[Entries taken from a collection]
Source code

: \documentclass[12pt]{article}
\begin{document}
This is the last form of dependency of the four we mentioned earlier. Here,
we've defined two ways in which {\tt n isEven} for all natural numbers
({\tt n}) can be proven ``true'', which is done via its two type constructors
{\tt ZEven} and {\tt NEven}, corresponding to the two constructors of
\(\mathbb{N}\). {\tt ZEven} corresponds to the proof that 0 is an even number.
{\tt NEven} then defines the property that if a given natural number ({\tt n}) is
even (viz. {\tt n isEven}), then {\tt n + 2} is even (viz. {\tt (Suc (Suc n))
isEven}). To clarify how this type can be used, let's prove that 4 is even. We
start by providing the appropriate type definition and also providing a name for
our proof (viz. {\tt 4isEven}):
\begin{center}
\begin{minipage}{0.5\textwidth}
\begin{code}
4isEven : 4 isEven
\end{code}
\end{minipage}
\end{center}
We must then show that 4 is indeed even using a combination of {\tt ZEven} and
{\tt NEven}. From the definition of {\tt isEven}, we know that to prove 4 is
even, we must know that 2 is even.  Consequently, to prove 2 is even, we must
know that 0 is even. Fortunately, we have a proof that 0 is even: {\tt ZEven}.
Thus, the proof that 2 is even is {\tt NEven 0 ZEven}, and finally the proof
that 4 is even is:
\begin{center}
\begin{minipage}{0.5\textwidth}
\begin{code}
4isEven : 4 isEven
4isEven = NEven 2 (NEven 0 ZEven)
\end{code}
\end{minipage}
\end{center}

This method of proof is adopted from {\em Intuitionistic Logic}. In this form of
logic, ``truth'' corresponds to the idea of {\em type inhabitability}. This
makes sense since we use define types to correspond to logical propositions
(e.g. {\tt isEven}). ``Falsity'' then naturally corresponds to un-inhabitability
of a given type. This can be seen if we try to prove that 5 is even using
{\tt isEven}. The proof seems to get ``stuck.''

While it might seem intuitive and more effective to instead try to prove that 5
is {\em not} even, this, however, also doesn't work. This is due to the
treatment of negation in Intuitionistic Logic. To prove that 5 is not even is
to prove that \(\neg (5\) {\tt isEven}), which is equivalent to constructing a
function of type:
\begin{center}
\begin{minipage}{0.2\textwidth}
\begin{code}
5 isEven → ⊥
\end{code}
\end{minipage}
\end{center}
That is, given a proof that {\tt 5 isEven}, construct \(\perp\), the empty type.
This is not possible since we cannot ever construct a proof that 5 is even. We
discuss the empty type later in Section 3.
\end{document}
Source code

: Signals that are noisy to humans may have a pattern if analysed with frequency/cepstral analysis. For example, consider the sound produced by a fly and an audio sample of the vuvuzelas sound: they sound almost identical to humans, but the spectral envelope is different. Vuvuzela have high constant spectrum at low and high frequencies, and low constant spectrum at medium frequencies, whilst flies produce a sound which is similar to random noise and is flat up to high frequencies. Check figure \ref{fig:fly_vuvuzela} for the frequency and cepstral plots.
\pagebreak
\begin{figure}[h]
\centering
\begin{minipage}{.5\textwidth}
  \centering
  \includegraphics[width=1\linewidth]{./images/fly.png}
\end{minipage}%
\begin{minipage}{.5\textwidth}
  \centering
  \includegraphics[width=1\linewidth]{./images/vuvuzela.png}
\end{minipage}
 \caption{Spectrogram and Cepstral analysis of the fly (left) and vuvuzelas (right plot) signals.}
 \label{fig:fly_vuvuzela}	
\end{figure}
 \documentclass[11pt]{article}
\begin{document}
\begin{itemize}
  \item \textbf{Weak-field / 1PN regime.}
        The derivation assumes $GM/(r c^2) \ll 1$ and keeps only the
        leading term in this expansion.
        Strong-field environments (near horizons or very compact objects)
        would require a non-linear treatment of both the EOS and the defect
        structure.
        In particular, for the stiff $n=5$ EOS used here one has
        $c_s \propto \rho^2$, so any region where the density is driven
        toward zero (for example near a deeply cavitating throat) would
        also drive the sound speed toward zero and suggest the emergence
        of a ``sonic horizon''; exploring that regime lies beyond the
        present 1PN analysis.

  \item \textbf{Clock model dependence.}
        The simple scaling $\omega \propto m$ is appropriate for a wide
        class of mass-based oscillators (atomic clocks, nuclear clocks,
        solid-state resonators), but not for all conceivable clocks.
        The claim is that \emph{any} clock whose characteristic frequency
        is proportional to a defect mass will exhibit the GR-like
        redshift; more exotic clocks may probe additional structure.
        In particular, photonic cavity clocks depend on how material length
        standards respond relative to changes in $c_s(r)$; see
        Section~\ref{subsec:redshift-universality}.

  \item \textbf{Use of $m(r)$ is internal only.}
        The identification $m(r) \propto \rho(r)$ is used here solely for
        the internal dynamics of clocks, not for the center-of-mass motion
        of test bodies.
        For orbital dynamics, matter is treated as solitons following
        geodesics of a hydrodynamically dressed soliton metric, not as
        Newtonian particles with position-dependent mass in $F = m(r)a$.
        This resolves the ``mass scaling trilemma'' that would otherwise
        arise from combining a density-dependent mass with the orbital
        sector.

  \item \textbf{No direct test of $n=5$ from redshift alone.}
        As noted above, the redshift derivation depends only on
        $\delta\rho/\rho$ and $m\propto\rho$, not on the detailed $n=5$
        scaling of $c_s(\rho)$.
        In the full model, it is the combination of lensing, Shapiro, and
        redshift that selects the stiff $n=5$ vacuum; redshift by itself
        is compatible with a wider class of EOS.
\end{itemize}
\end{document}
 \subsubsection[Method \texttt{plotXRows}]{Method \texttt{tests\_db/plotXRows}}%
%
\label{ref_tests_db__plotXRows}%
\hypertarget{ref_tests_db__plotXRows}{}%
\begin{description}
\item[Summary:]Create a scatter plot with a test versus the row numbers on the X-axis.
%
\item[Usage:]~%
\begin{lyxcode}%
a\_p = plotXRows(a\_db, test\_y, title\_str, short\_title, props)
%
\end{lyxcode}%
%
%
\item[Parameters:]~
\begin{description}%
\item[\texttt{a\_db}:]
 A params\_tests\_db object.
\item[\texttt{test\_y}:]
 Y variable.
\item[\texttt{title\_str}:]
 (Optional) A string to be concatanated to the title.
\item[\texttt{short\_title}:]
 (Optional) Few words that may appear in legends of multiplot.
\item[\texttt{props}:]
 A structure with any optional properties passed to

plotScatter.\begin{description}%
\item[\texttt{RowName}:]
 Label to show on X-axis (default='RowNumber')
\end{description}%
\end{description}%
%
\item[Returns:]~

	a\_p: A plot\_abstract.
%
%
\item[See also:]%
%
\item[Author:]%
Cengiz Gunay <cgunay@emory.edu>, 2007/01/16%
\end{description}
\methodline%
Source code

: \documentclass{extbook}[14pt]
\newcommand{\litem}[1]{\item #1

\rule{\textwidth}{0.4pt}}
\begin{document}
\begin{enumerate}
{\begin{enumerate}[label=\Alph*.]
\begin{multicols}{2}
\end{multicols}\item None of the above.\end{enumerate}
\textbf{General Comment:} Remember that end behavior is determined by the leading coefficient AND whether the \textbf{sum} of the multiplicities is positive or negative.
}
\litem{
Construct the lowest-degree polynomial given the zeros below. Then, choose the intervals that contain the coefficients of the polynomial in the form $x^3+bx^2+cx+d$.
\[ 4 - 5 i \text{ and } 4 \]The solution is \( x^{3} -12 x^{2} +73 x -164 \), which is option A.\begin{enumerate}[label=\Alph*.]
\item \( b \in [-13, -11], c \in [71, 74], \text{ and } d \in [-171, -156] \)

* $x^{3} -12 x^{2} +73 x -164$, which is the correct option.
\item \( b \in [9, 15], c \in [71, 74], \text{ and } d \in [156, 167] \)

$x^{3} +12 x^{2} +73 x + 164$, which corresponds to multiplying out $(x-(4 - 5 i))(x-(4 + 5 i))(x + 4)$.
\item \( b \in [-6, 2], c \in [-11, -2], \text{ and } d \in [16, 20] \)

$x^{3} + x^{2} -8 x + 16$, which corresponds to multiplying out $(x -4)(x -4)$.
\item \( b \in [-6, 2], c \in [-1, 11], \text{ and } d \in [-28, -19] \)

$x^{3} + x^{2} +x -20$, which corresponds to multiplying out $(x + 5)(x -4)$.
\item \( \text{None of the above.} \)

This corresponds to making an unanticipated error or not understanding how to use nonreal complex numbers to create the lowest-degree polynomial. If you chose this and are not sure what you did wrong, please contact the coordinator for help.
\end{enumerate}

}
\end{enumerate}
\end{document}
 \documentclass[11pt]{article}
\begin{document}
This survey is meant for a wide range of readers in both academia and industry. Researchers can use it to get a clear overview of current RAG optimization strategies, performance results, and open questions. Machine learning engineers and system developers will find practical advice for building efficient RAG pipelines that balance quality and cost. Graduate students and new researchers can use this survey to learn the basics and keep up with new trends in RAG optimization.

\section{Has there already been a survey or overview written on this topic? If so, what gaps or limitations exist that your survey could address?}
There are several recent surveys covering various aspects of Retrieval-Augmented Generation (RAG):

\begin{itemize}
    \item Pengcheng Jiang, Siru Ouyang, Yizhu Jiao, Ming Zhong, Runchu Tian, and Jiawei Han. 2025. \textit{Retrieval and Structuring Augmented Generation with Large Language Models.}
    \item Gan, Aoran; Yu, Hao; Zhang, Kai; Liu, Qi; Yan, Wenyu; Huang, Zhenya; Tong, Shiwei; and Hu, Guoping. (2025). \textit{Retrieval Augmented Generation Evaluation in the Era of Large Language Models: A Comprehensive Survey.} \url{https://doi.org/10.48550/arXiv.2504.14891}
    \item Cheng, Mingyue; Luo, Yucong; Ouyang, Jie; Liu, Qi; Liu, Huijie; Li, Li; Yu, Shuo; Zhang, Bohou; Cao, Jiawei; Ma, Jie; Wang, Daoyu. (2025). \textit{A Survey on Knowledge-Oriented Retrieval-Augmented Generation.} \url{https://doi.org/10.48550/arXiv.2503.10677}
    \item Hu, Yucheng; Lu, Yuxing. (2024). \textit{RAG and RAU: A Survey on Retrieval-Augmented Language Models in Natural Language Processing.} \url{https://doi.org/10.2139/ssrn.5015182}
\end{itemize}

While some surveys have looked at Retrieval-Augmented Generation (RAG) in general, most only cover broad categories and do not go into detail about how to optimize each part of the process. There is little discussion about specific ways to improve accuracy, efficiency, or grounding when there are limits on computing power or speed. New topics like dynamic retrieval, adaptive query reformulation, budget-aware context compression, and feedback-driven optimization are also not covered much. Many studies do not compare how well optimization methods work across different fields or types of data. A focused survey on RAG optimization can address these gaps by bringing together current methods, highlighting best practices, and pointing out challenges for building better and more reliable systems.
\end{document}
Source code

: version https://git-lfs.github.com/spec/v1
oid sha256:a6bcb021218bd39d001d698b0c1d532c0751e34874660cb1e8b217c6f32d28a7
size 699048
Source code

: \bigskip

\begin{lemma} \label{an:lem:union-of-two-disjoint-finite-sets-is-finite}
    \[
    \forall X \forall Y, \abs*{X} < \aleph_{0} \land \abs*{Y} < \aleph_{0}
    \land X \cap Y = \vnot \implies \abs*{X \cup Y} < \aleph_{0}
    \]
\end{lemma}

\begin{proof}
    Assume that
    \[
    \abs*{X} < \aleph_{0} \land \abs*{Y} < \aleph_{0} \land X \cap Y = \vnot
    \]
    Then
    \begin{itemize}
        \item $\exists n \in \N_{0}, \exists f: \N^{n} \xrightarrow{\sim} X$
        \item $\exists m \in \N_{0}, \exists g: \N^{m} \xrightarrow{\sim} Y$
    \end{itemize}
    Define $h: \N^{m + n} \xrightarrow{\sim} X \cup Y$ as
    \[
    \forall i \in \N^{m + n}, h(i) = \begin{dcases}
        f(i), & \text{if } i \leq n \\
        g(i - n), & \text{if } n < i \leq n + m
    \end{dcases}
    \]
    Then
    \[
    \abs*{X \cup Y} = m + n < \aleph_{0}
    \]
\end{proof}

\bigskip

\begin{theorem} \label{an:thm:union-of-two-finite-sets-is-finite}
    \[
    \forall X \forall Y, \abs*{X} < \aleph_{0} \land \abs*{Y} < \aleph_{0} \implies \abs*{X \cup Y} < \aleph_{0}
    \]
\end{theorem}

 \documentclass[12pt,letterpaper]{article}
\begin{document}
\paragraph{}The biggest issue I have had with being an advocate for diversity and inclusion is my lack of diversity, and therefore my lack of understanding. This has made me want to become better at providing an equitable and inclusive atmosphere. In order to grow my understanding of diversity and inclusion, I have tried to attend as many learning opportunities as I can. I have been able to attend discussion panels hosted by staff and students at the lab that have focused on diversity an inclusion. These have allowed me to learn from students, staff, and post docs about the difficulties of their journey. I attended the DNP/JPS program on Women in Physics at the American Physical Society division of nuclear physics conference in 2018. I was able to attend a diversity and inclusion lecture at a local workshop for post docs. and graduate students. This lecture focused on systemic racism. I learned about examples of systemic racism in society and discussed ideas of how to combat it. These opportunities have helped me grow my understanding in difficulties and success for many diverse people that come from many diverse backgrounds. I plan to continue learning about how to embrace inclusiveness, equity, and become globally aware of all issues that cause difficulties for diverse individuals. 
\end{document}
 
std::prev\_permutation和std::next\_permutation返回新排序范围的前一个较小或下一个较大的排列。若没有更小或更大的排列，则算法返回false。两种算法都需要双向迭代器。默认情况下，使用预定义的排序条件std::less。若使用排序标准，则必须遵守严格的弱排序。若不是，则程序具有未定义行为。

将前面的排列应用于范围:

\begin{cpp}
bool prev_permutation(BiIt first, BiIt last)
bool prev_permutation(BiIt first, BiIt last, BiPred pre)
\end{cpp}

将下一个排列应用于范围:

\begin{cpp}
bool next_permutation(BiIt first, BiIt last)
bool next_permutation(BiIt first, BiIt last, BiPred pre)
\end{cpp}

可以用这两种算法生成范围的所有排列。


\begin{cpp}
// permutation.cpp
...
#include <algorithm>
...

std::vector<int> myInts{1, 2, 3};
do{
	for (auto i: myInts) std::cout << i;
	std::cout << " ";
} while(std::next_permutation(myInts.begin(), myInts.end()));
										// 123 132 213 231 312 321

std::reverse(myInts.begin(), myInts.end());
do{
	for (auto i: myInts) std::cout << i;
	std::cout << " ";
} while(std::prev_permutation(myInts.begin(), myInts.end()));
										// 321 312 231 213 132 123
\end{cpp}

● **Work instruction**:
Write out a verbatim copy of the data, beginning with its first line and ending with the line that contains "two constructors of".

● **The answer**:
Source code

: \documentclass[12pt]{article}
\begin{document}
This is the last form of dependency of the four we mentioned earlier. Here,
we've defined two ways in which {\tt n isEven} for all natural numbers
({\tt n}) can be proven ``true'', which is done via its two type constructors
{\tt ZEven} and {\tt NEven}, corresponding to the two constructors of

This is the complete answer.